In both cohorts, mean CRP values did not increase during a single HD session. In the MIMICK, median (interquartile range) dialysis vintage was 29.0 (14.8-57.0) months. In both crude [hazard ratio (95% confidence interval): 1.008 (0.971-1.047)] and multivariate Cox models [0.996 (0.949-1.046)], no association was observed with mortality. In the NECOSAD, individuals endured 6.0 (6.0-12.0) months on dialysis. No association was found with mortality neither in a crude [0.961 (0.908-1.018)] nor in an adjusted analysis [0.978 (0.923-1.037)]. Finally, the concordance between changes in different sessions was poor.

CONCLUSIONS

CRP changes during a single HD session do not associate with mortality, thereby adding to the biological uncertainty concerning the ability of CRP to rise in such a short period.

摘要

背景

单次血液透析(HD)过程中 C 反应蛋白(CRP)水平的升高与死亡率有关。
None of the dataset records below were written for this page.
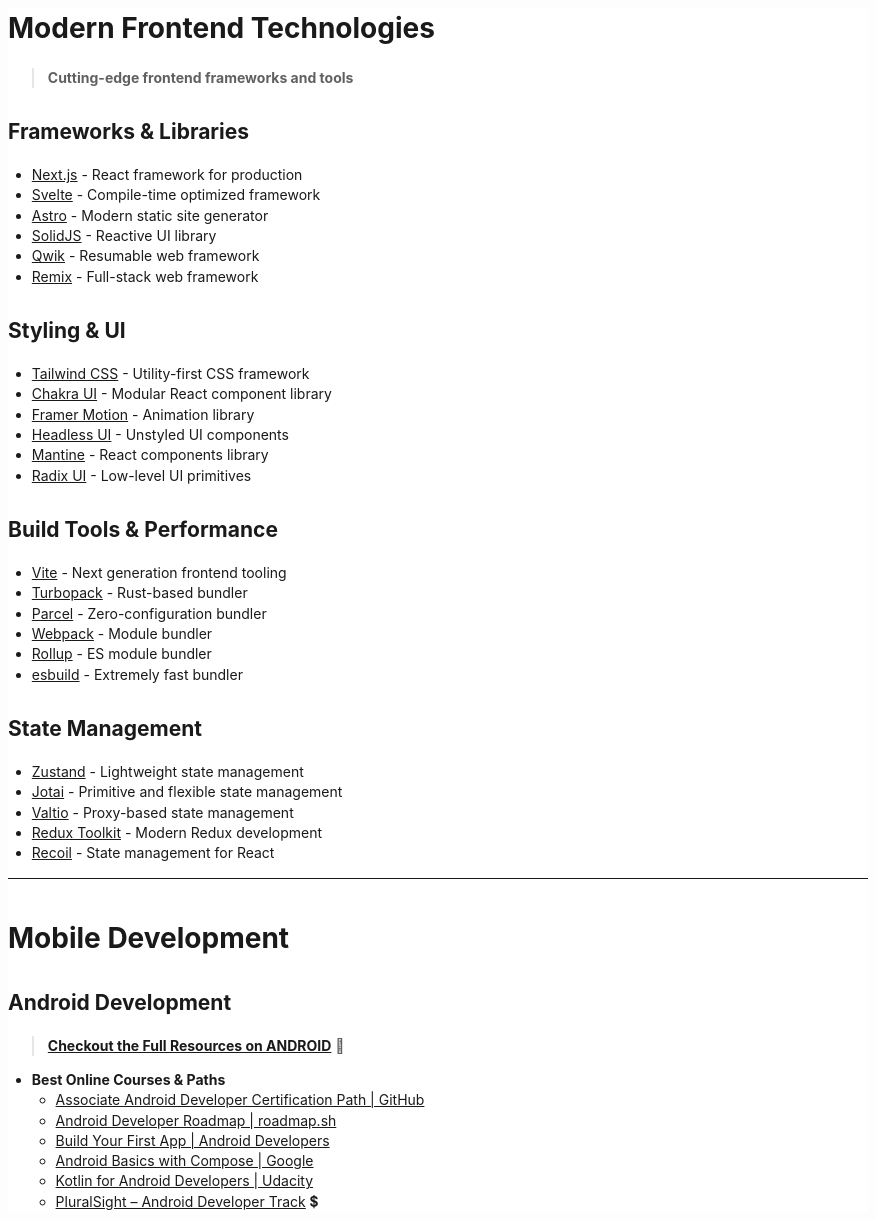 # Modern Frontend Technologies

> **Cutting-edge frontend frameworks and tools**

## Frameworks & Libraries
- [Next.js](https://nextjs.org/) - React framework for production
- [Svelte](https://svelte.dev/) - Compile-time optimized framework
- [Astro](https://astro.build/) - Modern static site generator
- [SolidJS](https://www.solidjs.com/) - Reactive UI library
- [Qwik](https://qwik.builder.io/) - Resumable web framework
- [Remix](https://remix.run/) - Full-stack web framework

## Styling & UI
- [Tailwind CSS](https://tailwindcss.com/) - Utility-first CSS framework
- [Chakra UI](https://chakra-ui.com/) - Modular React component library
- [Framer Motion](https://www.framer.com/motion/) - Animation library
- [Headless UI](https://headlessui.com/) - Unstyled UI components
- [Mantine](https://mantine.dev/) - React components library
- [Radix UI](https://www.radix-ui.com/) - Low-level UI primitives

## Build Tools & Performance
- [Vite](https://vitejs.dev/) - Next generation frontend tooling
- [Turbopack](https://turbo.build/pack) - Rust-based bundler
- [Parcel](https://parceljs.org/) - Zero-configuration bundler
- [Webpack](https://webpack.js.org/) - Module bundler
- [Rollup](https://rollupjs.org/) - ES module bundler
- [esbuild](https://esbuild.github.io/) - Extremely fast bundler

## State Management
- [Zustand](https://github.com/pmndrs/zustand) - Lightweight state management
- [Jotai](https://jotai.org/) - Primitive and flexible state management
- [Valtio](https://github.com/pmndrs/valtio) - Proxy-based state management
- [Redux Toolkit](https://redux-toolkit.js.org/) - Modern Redux development
- [Recoil](https://recoiljs.org/) - State management for React

---

# Mobile Development

## Android Development

> [**Checkout the Full Resources on ANDROID**](Android/Android.md) :baby:

-  **Best Online Courses & Paths**
    - [Associate Android Developer Certification Path | GitHub](https://github.com/Amejia481/Associate-Android-Developer-Certification)
    - [Android Developer Roadmap | roadmap.sh](https://roadmap.sh/android)
    - [Build Your First App | Android Developers](https://developer.android.com/training/basics/firstapp)
    - [Android Basics with Compose | Google](https://developer.android.com/courses/android-basics-compose/course)
    - [Kotlin for Android Developers | Udacity](https://www.udacity.com/course/developing-android-apps-with-kotlin--ud9012)
    - [PluralSight – Android Developer Track](https://www.pluralsight.com/paths/android) :heavy_dollar_sign:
然而,从目前对 CRP 代谢的理解来看,这些关联很难理解。

方法

在来自炎症标志物在慢性肾脏病中的映射(MIMICK)队列的 190 名瑞典血液透析(HD)患者中,在 HD 治疗前后测量 CRP。在随访期间,记录死亡和删失事件,并计算危险比,并作为 CRP 变化的函数进行分析。结果在来自荷兰透析充分性合作研究(NECOSAD)的 94 名荷兰 HD 患者中得到复制。在该队列中,还计算了相关和 Kappa 统计数据,以评估来自同一患者的多次透析过程中 CRP 变化的一致性。

结果

在两个队列中,单次 HD 治疗过程中平均 CRP 值没有增加。在 MIMICK 中,中位数(四分位间距)透析龄为 29.0(14.8-57.0)个月。在未校正和多变量 Cox 模型中,死亡率均无相关性[风险比(95%置信区间):1.008(0.971-1.047)]。在 NECOSAD 中,个体接受透析治疗的时间为 6.0(6.0-12.0)个月。在未校正分析[0.961(0.908-1.018)]和校正分析[0.978(0.923-1.037)]中,死亡率均无相关性。最后,不同透析阶段变化之间的一致性很差。

结论

单次 HD 治疗过程中 CRP 的变化与死亡率无关,这进一步增加了 CRP 在如此短时间内升高的生物学不确定性。